**Problem requirements**
Copy each line of the material below that includes the string "sphere".

Start of Block

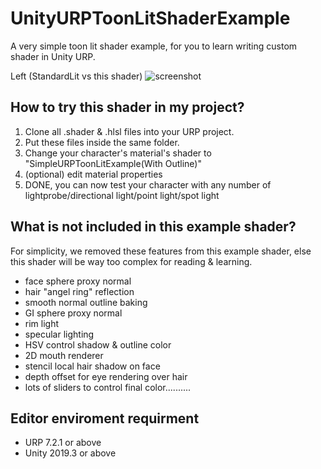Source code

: # UnityURPToonLitShaderExample
A very simple toon lit shader example, for you to learn writing custom shader in Unity URP.

Left (StandardLit vs this shader)
![screenshot](https://i.imgur.com/Ma4wwQv.png)

How to try this shader in my project?
-------------------
1. Clone all .shader & .hlsl files into your URP project.
2. Put these files inside the same folder.
3. Change your character's material's shader to "SimpleURPToonLitExample(With Outline)"
4. (optional) edit material properties
5. DONE, you can now test your character with any number of lightprobe/directional light/point light/spot light

What is not included in this example shader?
-------------------
For simplicity, we removed these features from this example shader, else this shader will be way too complex for reading & learning.
- face sphere proxy normal
- hair "angel ring" reflection
- smooth normal outline baking
- GI sphere proxy normal
- rim light
- specular lighting
- HSV control shadow & outline color
- 2D mouth renderer
- stencil local hair shadow on face
- depth offset for eye rendering over hair
- lots of sliders to control final color..........

Editor enviroment requirment
-----------------------
- URP 7.2.1 or above
- Unity 2019.3 or above

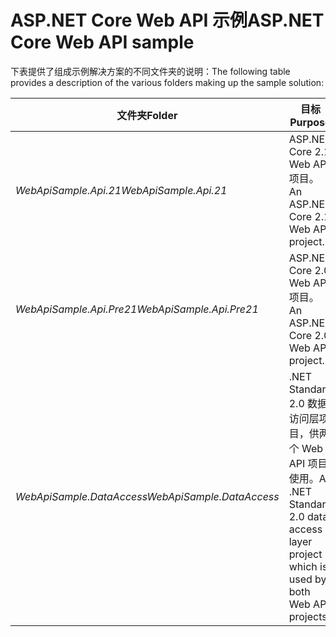 # <a name="aspnet-core-web-api-sample"></a><span data-ttu-id="b09b7-101">ASP.NET Core Web API 示例</span><span class="sxs-lookup"><span data-stu-id="b09b7-101">ASP.NET Core Web API sample</span></span>

<span data-ttu-id="b09b7-102">下表提供了组成示例解决方案的不同文件夹的说明：</span><span class="sxs-lookup"><span data-stu-id="b09b7-102">The following table provides a description of the various folders making up the sample solution:</span></span>

|              <span data-ttu-id="b09b7-103">文件夹</span><span class="sxs-lookup"><span data-stu-id="b09b7-103">Folder</span></span>              |                                        <span data-ttu-id="b09b7-104">目标</span><span class="sxs-lookup"><span data-stu-id="b09b7-104">Purpose</span></span>                                        |
|----------------------------------|---------------------------------------------------------------------------------------|
|   <span data-ttu-id="b09b7-105">*WebApiSample.Api.21*</span><span class="sxs-lookup"><span data-stu-id="b09b7-105">*WebApiSample.Api.21*</span></span>   |                         <span data-ttu-id="b09b7-106">ASP.NET Core 2.1 Web API 项目。</span><span class="sxs-lookup"><span data-stu-id="b09b7-106">An ASP.NET Core 2.1 Web API project.</span></span>                          |
| <span data-ttu-id="b09b7-107">*WebApiSample.Api.Pre21*</span><span class="sxs-lookup"><span data-stu-id="b09b7-107">*WebApiSample.Api.Pre21*</span></span>  |                         <span data-ttu-id="b09b7-108">ASP.NET Core 2.0 Web API 项目。</span><span class="sxs-lookup"><span data-stu-id="b09b7-108">An ASP.NET Core 2.0 Web API project.</span></span>                          |
| <span data-ttu-id="b09b7-109">*WebApiSample.DataAccess*</span><span class="sxs-lookup"><span data-stu-id="b09b7-109">*WebApiSample.DataAccess*</span></span> | <span data-ttu-id="b09b7-110">.NET Standard 2.0 数据访问层项目，供两个 Web API 项目使用。</span><span class="sxs-lookup"><span data-stu-id="b09b7-110">A .NET Standard 2.0 data access layer project which is used by both Web API projects.</span></span> |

End of Block

**Task answer**
- face sphere proxy normal
- GI sphere proxy normal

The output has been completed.